Idea Cellular provides 4G services in 20 circles (service areas for telephone licensing in India’s telecom industry) and 3G coverage in 15 circles. Vodafone’s 3G services covers 16 circles while its 4G services are in 17 circles. The merged entity may need to sell excess spectrum holdings depending on the decision of the Department of Telecommunications but will still be able to provide services across India’s 22 circles.

The Competition Commission of India’s approval will also be needed as the thresholds under the Competition Act will be triggered, with the merged company being the largest telecoms company in India and revenue market share is more than 50% in some circles. The National Company Law Tribunal will be the body deciding on whether the green light is given on the final scheme of arrangement.

Law firms involved

Vaish Associates (transactional aspects), AZB & Partners (competition aspects) and Bharucha & Partners (due diligence aspects) advised Idea Cellular. S&R Associates (due diligence and transactional aspects), Shardul Amarchand Mangaldas (competition aspects) and Slaughter and May (lead counsel) advised Vodafone.

“The single most innovative aspect is working out modalities for equalisation of rights given the differing sizes of merging companies, while keeping in mind the interests of public shareholders,” says Bharucha.

Rajat Sethi

“This is a remarkable transaction and there is an added complexity with telecommunications being a highly regulated sector in India,” says Sethi.

Challenging aspects

A number of issues, including unresolved disputes and competition law, are complicating the transaction. “The most challenging aspect of the deal was completing, within a very short time frame, a detailed diligence of two large companies and identifying contingent liabilities, especially given the number of regulatory and tax litigations involved,” says Bharucha. “Further, since this is a merger of competitors, both parties had to set up clean teams for sharing commercially sensitive information to ensure that there was no violation of competition law.”

Vodafone has been involved with a decade-long $2.1 billion tax dispute with the Indian government that has now gone to arbitration.
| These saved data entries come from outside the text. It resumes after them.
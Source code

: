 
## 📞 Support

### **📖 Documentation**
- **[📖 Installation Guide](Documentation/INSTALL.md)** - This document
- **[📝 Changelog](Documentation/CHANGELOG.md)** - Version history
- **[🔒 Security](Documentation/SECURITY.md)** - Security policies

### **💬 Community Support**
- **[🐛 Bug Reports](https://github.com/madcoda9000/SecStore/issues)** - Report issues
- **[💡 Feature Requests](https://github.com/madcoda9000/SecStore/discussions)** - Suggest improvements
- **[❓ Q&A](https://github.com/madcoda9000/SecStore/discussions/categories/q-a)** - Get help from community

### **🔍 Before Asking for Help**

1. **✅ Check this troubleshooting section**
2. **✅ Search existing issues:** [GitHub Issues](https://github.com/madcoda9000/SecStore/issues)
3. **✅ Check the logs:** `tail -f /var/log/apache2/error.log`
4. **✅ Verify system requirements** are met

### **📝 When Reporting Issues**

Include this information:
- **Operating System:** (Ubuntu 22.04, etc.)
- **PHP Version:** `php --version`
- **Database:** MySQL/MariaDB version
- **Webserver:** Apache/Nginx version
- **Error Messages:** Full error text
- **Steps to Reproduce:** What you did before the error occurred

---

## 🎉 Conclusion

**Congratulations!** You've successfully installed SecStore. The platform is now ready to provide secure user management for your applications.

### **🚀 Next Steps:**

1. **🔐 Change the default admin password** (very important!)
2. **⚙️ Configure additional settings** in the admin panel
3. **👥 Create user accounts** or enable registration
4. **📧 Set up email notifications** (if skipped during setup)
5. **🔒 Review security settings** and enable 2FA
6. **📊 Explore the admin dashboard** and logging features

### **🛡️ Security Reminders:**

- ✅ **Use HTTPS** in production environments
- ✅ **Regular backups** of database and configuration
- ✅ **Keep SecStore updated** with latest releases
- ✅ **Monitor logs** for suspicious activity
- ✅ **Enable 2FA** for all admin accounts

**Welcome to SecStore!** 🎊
A one-time excess spectrum charge of Rs50 billion is also under litigation.

Bharucha told Asialaw his firm worked with Idea’s in-house team in preparing the necessary documentation for seeking corporate approvals, issuing disclosure letters and also provided general advice on the proposed transaction, including negotiating representations, warranties and contingent liabilities.

A number of regulatory approvals are still needed, so details of the merger will need to be confirmed in the coming months. Both companies may feel that the commercial imperatives make a merger unavoidable. However it is far from clear that the Indian authorities will view the deal in the same light and wave it through unconditionally.